TASK TO CARRY OUT
Copy word for word, please, the lines of the entries below running from the one containing "- AR Invoices" to the one containing "Customer | CRM", both ends included.

DATASET ENTRIES
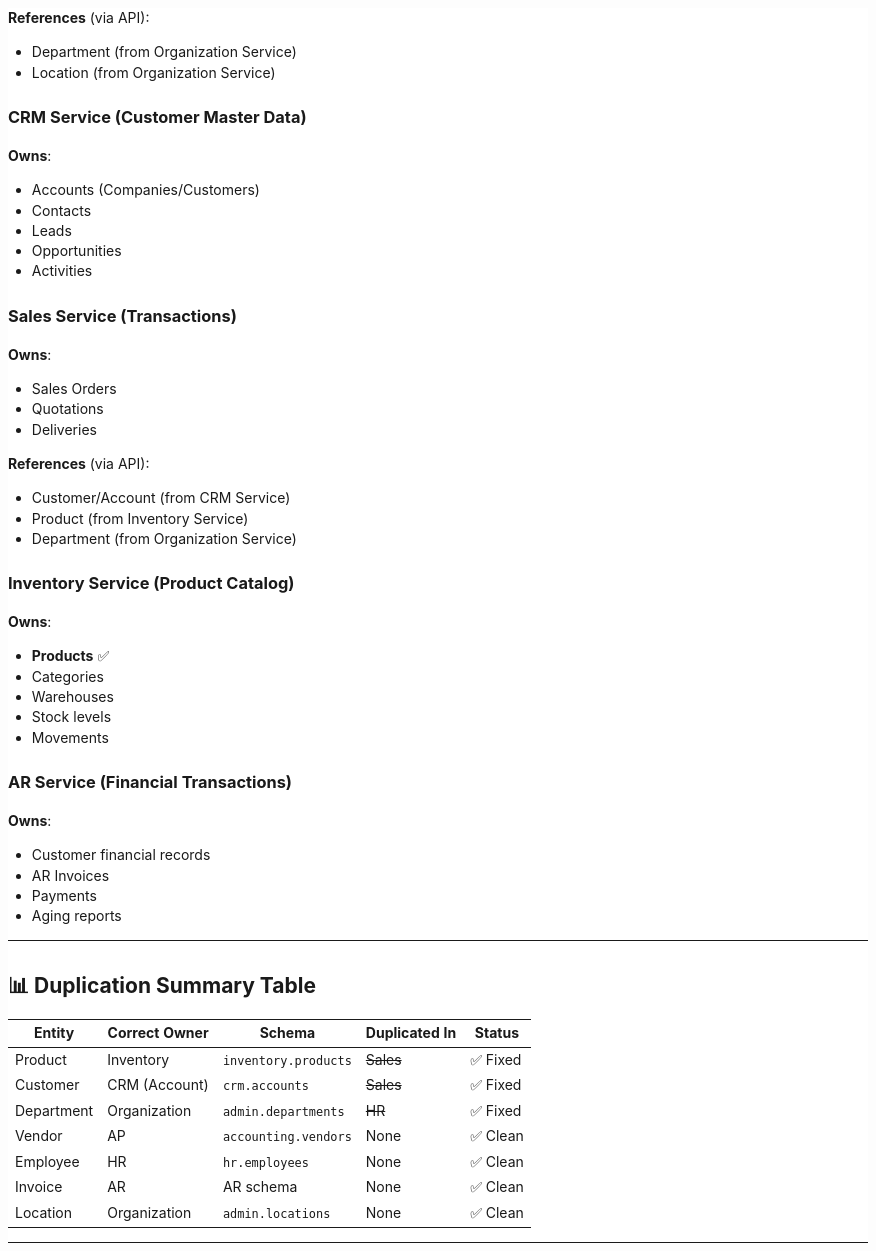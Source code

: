 **References** (via API):
- Department (from Organization Service)
- Location (from Organization Service)

### CRM Service (Customer Master Data)
**Owns**:
- Accounts (Companies/Customers)
- Contacts
- Leads
- Opportunities
- Activities

### Sales Service (Transactions)
**Owns**:
- Sales Orders
- Quotations
- Deliveries

**References** (via API):
- Customer/Account (from CRM Service)
- Product (from Inventory Service)
- Department (from Organization Service)

### Inventory Service (Product Catalog)
**Owns**:
- **Products** ✅
- Categories
- Warehouses
- Stock levels
- Movements

### AR Service (Financial Transactions)
**Owns**:
- Customer financial records
- AR Invoices
- Payments
- Aging reports

---

## 📊 Duplication Summary Table

| Entity | Correct Owner | Schema | Duplicated In | Status |
|--------|---------------|--------|---------------|---------|
| Product | Inventory | `inventory.products` | ~~Sales~~ | ✅ Fixed |
| Customer | CRM (Account) | `crm.accounts` | ~~Sales~~ | ✅ Fixed |
| Department | Organization | `admin.departments` | ~~HR~~ | ✅ Fixed |
| Vendor | AP | `accounting.vendors` | None | ✅ Clean |
| Employee | HR | `hr.employees` | None | ✅ Clean |
| Invoice | AR | AR schema | None | ✅ Clean |
| Location | Organization | `admin.locations` | None | ✅ Clean |

---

SOLUTION TO THIS PROBLEM
- AR Invoices
- Payments
- Aging reports

---

## 📊 Duplication Summary Table

| Entity | Correct Owner | Schema | Duplicated In | Status |
|--------|---------------|--------|---------------|---------|
| Product | Inventory | `inventory.products` | ~~Sales~~ | ✅ Fixed |
| Customer | CRM (Account) | `crm.accounts` | ~~Sales~~ | ✅ Fixed |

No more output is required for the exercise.